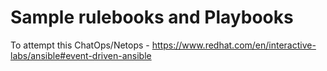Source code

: # Sample rulebooks and Playbooks
To attempt this ChatOps/Netops - https://www.redhat.com/en/interactive-labs/ansible#event-driven-ansible
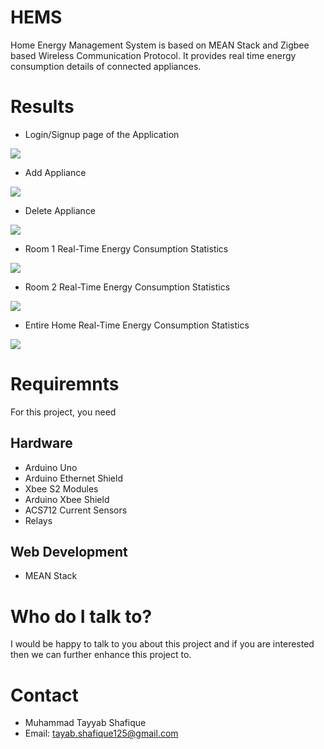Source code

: # HEMS
Home Energy Management System is based on MEAN Stack and Zigbee based Wireless Communication Protocol. 
It provides real time energy consumption details of connected appliances.
# Results
* Login/Signup page of the Application
<p>
    <img src="https://github.com/MTayabShafique/HEMS/blob/master/public/image/Main.PNG" />
</p>

* Add Appliance 
<p>
    <img src="https://github.com/MTayabShafique/HEMS/blob/master/public/image/AddAppliance.PNG" />
</p>

* Delete Appliance 
<p>
    <img src="https://github.com/MTayabShafique/HEMS/blob/master/public/image/DeleteAppliance.PNG" />
</p>

* Room 1 Real-Time Energy Consumption Statistics
<p>
    <img src="https://github.com/MTayabShafique/HEMS/blob/master/public/image/Room1.png" />
</p>

* Room 2 Real-Time Energy Consumption Statistics
<p>
    <img src="https://github.com/MTayabShafique/HEMS/blob/master/public/image/Room2.png" />
</p>

* Entire Home Real-Time Energy Consumption Statistics
<p>
    <img src="https://github.com/MTayabShafique/HEMS/blob/master/public/image/HomeConsumption.png" />
</p>

# Requiremnts
For this project, you need
 ## Hardware
  * Arduino Uno
  * Arduino Ethernet Shield
  * Xbee S2 Modules
  * Arduino Xbee Shield
  * ACS712 Current Sensors
  * Relays
  ## Web Development
  * MEAN Stack
  
# Who do I talk to?
I would be happy to talk to you about this project and if you are interested then we can further enhance this project to.

# Contact
* Muhammad Tayyab Shafique
* Email: tayab.shafique125@gmail.com
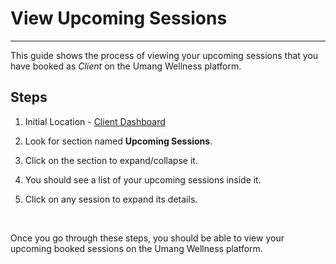 # View Upcoming Sessions

---

This guide shows the process of viewing your upcoming sessions that you have booked as _Client_ on the Umang Wellness platform.

## Steps

1. Initial Location - [Client Dashboard](https://www.umangwellness.com/client/dashboard)

2. Look for section named **Upcoming Sessions**.

3. Click on the section to expand/collapse it.

4. You should see a list of your upcoming sessions inside it.

5. Click on any session to expand its details.

    <br/>

Once you go through these steps, you should be able to view your upcoming booked sessions on the Umang Wellness platform.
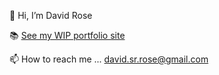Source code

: 👋 Hi, I’m David Rose

📚 [See my WIP portfolio site](https://davidsrrose.github.io/profile)

📫 How to reach me ... 
    david.sr.rose@gmail.com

##########

== Action item ==
Leave the pictures out and reproduce all of the records exactly.

== Exercise output ==
Source code

: # Sample rulebooks and Playbooks
To attempt this ChatOps/Netops - https://www.redhat.com/en/interactive-labs/ansible#event-driven-ansible
Source code

: # HEMS
Home Energy Management System is based on MEAN Stack and Zigbee based Wireless Communication Protocol. 
It provides real time energy consumption details of connected appliances.
# Results
* Login/Signup page of the Application
<p>
    <img src="https://github.com/MTayabShafique/HEMS/blob/master/public/image/Main.PNG" />
</p>

* Add Appliance 
<p>
    <img src="https://github.com/MTayabShafique/HEMS/blob/master/public/image/AddAppliance.PNG" />
</p>

* Delete Appliance 
<p>
    <img src="https://github.com/MTayabShafique/HEMS/blob/master/public/image/DeleteAppliance.PNG" />
</p>

* Room 1 Real-Time Energy Consumption Statistics
<p>
    <img src="https://github.com/MTayabShafique/HEMS/blob/master/public/image/Room1.png" />
</p>

* Room 2 Real-Time Energy Consumption Statistics
<p>
    <img src="https://github.com/MTayabShafique/HEMS/blob/master/public/image/Room2.png" />
</p>

* Entire Home Real-Time Energy Consumption Statistics
<p>
    <img src="https://github.com/MTayabShafique/HEMS/blob/master/public/image/HomeConsumption.png" />
</p>

# Requiremnts
For this project, you need
 ## Hardware
  * Arduino Uno
  * Arduino Ethernet Shield
  * Xbee S2 Modules
  * Arduino Xbee Shield
  * ACS712 Current Sensors
  * Relays
  ## Web Development
  * MEAN Stack
  
# Who do I talk to?
I would be happy to talk to you about this project and if you are interested then we can further enhance this project to.

# Contact
* Muhammad Tayyab Shafique
* Email: tayab.shafique125@gmail.com
 # View Upcoming Sessions

---

This guide shows the process of viewing your upcoming sessions that you have booked as _Client_ on the Umang Wellness platform.

## Steps

1. Initial Location - [Client Dashboard](https://www.umangwellness.com/client/dashboard)

2. Look for section named **Upcoming Sessions**.

3. Click on the section to expand/collapse it.

4. You should see a list of your upcoming sessions inside it.

5. Click on any session to expand its details.

    <br/>

Once you go through these steps, you should be able to view your upcoming booked sessions on the Umang Wellness platform.
Source code

: 👋 Hi, I’m David Rose

📚 [See my WIP portfolio site](https://davidsrrose.github.io/profile)

📫 How to reach me ... 
    david.sr.rose@gmail.com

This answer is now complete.